Partner with locally run NGOs to take a deep look into one of the most Critical Issues of your generation—the global water crisis. Droughts and a changing climate have only increased the burden on communities with limited access to clean water. Explore different, location-specific approaches to tackling water, sanitation, and hygiene issues—commonly referred to as WASH. Our NGO partners will explain the challenges of scaling community-centered solutions for use across Tanzania. Get your hands dirty as you serve alongside local masons, engineers, and village residents on various water projects. Model good hand washing, one of the most effective hygiene interventions, to the local primary students you encounter.
Components of a Critical Issues Program
Our adventure in Africa begins as soon as you board the flight to Tanzania. All of Rustic Pathways’ scheduled group flights to Tanzania depart from New York and are escorted by a flight leader. After boarding the flight in the evening, you’ll have plenty of time to relax, get to know your fellow travelers, and sleep in preparation for your arrival in to Africa. Your trip leaders will be ready and waiting to take you on the adventure of a lifetime when you arrive at the airport. Welcome to Tanzania! You will arrive into Kilimanajro in the evening and transfer to a guesthouse. This first night in Africa will offer the chance to get to know the other students on your program, your staff members, and your new host country. Your guides will give you a quick orientation that will introduce you to the local culture and prepare you for an exciting adventure ahead.
Wake up to your first morning in Tanzania! Today you will receive a broad introduction to water issues around the world, and specifically some of the challenges facing Tanzania: clean water access, hygiene, and sanitation. Then spend the afternoon a challenging hike to build teamwork, as well as get an in-person introduction to some of the communities that surround Arusha town, and return to your guesthouse in the evening for a good night’s rest.
Water is intimately tied to agriculture — both staple crops and cash crops depend on smart, sustainable land and water use. You will spend the morning taking a tour of a local organic coffee plantation where you will be able to see all of the steps that result in the delicious drink you know and quite possibly love, the steps that go into making it sustainable, and at the end of the tour treat yourself to a sampling session of fresh brews.
Leave the lush green hills of Mt. Meru and Arusha region, and strike out toward northern Tanzania. Away from the mountains out on the savannahs, the air is drier and water access more scarce. Over the next several days, you will stay in a village guesthouse, getting to know the community with immersive cultural activities, while engaging in a vital WASH infrastructure project. Depending on where our NGO partner is at in their work, you may find yourself digging ditches to lay piping, mixing cement for rain water tank foundations, or helping to construct properly-engineered rural toilets to improve hygiene. One vital project at a time! Spend an afternoon with children at the local primary school teaching proper hand washing techniques — one of the most verifiably effective interventions.

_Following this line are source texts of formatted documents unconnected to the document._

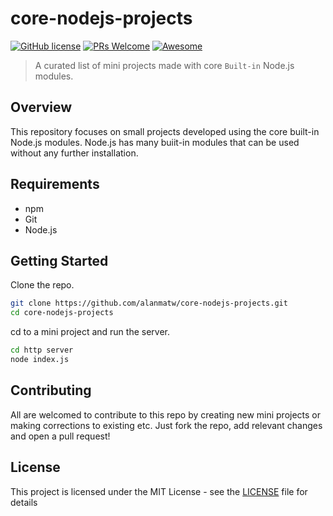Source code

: # core-nodejs-projects

[![GitHub license](https://img.shields.io/github/license/Naereen/StrapDown.js.svg)](https://github.com/Naereen/StrapDown.js/blob/master/LICENSE)
[![PRs Welcome](https://img.shields.io/badge/PRs-welcome-brightgreen.svg?style=flat-square)](http://makeapullrequest.com)
[![Awesome](https://cdn.rawgit.com/sindresorhus/awesome/d7305f38d29fed78fa85652e3a63e154dd8e8829/media/badge.svg)](https://github.com/sindresorhus/awesome)

> A curated list of mini projects made with core `Built-in` Node.js modules.

## Overview

This repository focuses on small projects developed using the core built-in Node.js modules. Node.js has many buiit-in modules that can be used without any further installation.

## Requirements 

* npm
* Git
* Node.js


## Getting Started

Clone the repo.

```bash
git clone https://github.com/alanmatw/core-nodejs-projects.git
cd core-nodejs-projects
```
cd to a mini project and run the server.

```bash
cd http server
node index.js
```

## Contributing

All are welcomed to contribute to this repo by creating new mini projects or making corrections to existing etc. Just fork the repo, add relevant changes and open a pull request!

## License

This project is licensed under the MIT License - see the [LICENSE](LICENSE) file for details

Take a break to visit the sprawling local market on market day! A center point of weekly life, traditional markets for the Maasai tribe are a sprawling affair of sheep, cattle, goats, butcher shops, produce, chickens, cloth, used foreign clothing, and household goods — think of a superstore, but outside! Wander the various sections of the market with your program leaders, barter for some jewelry or kitenge cloth, and later find a nice picnic spot for a thought-provoking discussion.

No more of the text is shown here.